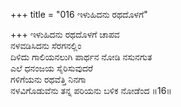 +++
title = "016 ಇಳುಹಿದನು ರಥದೊಳಗೆ"

+++
ಇಳುಹಿದನು ರಥದೊಳಗೆ ಚಾಪವ   
ನಳವಡಿಸಿದನು ಸೆರಗನಲ್ಲಿಂ   
ದಿಳಿದು ಗಾಲಿಯನಲುಗಿ ಪಾರ್ಥನ ನೋಡಿ ನಸುನಗುತ   
ಎಲೆ ಧನಂಜಯ ಸೈರಿಸುವುದರೆ   
ಗಳಿಗೆಯನು ರಥವೆತ್ತಿ ನಿನಗಾ   
ನಳವಿಗೊಡುವೆನು ತನ್ನ ಪರಿಯನು ಬಳಿಕ ನೋಡೆಂದ      ॥16॥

■ ■ ■ ■

» To do: Word for word, copy all the entries above, but with no pictures.

» Output below:
 +++
title = "016 ಇಳುಹಿದನು ರಥದೊಳಗೆ"

+++
ಇಳುಹಿದನು ರಥದೊಳಗೆ ಚಾಪವ   
ನಳವಡಿಸಿದನು ಸೆರಗನಲ್ಲಿಂ   
ದಿಳಿದು ಗಾಲಿಯನಲುಗಿ ಪಾರ್ಥನ ನೋಡಿ ನಸುನಗುತ   
ಎಲೆ ಧನಂಜಯ ಸೈರಿಸುವುದರೆ   
ಗಳಿಗೆಯನು ರಥವೆತ್ತಿ ನಿನಗಾ   
ನಳವಿಗೊಡುವೆನು ತನ್ನ ಪರಿಯನು ಬಳಿಕ ನೋಡೆಂದ      ॥16॥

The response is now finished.